问题
I am extracting data for a research project and I have sucessfully used findAll('div', attrs={'class':'someClassName'})
in many websites but this particular website,
WebSite Link
doesn't return any values when I used attrs option. But when I don't use the attrs option I get entire html dom.

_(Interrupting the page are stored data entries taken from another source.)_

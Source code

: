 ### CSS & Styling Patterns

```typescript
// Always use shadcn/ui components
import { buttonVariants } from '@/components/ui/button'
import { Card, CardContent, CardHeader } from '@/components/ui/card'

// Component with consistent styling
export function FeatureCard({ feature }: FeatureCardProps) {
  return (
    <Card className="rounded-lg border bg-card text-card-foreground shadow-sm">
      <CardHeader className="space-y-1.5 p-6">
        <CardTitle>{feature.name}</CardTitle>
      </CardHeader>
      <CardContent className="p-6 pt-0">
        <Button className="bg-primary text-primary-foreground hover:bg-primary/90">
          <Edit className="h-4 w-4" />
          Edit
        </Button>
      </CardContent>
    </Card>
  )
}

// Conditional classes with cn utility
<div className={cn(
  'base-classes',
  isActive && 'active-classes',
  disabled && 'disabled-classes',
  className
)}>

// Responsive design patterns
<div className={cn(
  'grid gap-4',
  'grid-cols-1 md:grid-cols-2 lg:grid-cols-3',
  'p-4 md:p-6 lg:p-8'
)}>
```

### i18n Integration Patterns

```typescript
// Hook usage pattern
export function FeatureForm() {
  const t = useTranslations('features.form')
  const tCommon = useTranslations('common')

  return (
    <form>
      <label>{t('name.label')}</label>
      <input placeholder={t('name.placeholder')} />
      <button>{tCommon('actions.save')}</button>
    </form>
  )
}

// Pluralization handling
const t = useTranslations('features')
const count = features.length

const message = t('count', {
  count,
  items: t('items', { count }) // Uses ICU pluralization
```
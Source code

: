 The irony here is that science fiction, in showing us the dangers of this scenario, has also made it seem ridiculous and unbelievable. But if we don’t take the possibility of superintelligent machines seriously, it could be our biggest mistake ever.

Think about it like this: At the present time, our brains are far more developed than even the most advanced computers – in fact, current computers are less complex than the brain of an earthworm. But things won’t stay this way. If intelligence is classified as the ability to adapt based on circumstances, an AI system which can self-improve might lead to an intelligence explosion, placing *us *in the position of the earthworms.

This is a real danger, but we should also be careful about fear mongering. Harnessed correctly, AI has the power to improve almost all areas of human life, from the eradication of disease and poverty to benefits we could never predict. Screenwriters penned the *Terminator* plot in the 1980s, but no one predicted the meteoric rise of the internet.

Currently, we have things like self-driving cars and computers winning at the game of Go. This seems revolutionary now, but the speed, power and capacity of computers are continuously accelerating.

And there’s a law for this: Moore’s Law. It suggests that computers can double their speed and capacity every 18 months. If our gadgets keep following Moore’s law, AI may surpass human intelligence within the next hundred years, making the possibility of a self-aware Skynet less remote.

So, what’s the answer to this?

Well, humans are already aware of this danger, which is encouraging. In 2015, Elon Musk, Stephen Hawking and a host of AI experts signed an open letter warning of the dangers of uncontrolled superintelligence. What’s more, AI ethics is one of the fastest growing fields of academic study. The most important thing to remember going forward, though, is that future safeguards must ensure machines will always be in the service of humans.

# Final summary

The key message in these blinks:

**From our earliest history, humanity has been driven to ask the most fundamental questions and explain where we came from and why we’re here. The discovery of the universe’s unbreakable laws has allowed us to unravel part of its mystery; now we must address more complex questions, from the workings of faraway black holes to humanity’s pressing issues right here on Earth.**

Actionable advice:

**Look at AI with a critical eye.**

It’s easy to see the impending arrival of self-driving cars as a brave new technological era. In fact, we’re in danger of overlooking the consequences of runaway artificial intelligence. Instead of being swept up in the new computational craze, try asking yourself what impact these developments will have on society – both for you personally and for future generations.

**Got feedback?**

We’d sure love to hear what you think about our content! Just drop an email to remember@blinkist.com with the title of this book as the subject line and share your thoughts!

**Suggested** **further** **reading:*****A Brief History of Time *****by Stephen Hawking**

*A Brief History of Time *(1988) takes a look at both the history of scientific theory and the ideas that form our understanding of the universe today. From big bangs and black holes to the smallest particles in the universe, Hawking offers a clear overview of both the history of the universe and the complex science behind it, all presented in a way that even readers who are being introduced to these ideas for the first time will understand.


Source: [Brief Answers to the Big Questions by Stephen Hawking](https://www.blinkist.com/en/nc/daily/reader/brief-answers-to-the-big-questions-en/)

Here is the simple code that I started with to test it out:
soup = bs(urlopen(url))
for div in soup.findAll('div', attrs={'class':'data'}):
print div
回答1:
My code is working fine, with requests
import requests
from BeautifulSoup import BeautifulSoup as bs
#grab HTML
r = requests.get(r'http://www.amazon.com/s/ref=sr_pg_1?rh=n:172282,k%3adigital%20camera&keywords=digital%20camera&ie=UTF8&qid=1343600585')
html = r.text
#parse the HTML
soup = bs(html)
results= soup.findAll('div', attrs={'class': 'data'})
print results
回答2:
If you or anyone reading this question would like to know the reason that the code wasn't able to find the attrs value using the code you've given (copied below):
soup = bs(urlopen(url))
for div in soup.findAll('div', attrs={'class':'data'}):
print div
The issue is when you attempted to create a BeautifulSoup object soup = bs(urlopen(url))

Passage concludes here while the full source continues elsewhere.